Nothing should be output except the lines from the top of the material below through the line that contains "1. Install Parallels Desktop 18.0.1-53056.", each exactly as written.

Records for the task:
[Start of Attachment]

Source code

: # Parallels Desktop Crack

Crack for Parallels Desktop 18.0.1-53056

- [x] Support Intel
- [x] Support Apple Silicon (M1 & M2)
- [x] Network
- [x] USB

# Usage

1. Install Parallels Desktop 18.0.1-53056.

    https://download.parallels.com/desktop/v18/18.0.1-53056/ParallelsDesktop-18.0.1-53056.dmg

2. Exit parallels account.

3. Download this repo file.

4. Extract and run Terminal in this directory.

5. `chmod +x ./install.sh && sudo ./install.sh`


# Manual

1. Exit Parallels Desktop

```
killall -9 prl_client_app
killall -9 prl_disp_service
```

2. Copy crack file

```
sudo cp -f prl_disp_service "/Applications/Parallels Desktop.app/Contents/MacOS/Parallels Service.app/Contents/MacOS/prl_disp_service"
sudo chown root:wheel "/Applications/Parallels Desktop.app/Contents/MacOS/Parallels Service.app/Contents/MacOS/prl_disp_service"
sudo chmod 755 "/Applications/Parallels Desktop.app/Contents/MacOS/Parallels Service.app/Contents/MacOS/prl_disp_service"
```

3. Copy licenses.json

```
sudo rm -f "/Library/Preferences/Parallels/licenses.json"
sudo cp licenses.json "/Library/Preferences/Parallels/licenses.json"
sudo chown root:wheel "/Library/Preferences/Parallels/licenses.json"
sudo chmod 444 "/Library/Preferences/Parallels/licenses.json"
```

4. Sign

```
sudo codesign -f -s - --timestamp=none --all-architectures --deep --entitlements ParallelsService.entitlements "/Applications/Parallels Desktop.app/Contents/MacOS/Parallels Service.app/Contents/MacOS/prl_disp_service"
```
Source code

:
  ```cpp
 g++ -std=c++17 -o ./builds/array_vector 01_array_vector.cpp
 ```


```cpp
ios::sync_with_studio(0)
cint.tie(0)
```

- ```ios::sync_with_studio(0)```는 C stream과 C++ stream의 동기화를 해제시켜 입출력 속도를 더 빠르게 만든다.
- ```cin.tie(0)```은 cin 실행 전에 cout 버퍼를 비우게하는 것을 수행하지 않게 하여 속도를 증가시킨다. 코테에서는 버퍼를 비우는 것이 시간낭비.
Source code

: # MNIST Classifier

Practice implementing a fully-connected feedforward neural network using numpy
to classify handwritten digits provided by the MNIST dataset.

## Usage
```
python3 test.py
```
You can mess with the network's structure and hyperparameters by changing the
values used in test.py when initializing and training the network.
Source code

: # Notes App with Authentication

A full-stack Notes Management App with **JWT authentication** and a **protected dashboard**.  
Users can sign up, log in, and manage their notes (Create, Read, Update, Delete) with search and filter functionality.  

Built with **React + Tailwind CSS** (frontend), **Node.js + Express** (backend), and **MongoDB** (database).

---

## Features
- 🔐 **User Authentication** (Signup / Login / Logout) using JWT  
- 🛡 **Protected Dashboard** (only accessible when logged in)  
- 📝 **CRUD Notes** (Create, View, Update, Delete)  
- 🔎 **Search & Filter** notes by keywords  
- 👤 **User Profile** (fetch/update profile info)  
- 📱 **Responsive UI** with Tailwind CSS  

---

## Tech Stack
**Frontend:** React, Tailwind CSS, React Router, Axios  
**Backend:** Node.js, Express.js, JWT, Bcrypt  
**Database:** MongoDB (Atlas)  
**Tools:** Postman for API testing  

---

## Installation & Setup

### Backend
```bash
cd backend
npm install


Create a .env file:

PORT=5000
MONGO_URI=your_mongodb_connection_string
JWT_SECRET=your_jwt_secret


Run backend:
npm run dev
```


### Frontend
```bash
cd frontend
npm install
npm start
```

[End of Attachment]

Task result:
Source code

: # Parallels Desktop Crack

Crack for Parallels Desktop 18.0.1-53056

- [x] Support Intel
- [x] Support Apple Silicon (M1 & M2)
- [x] Network
- [x] USB

# Usage

1. Install Parallels Desktop 18.0.1-53056.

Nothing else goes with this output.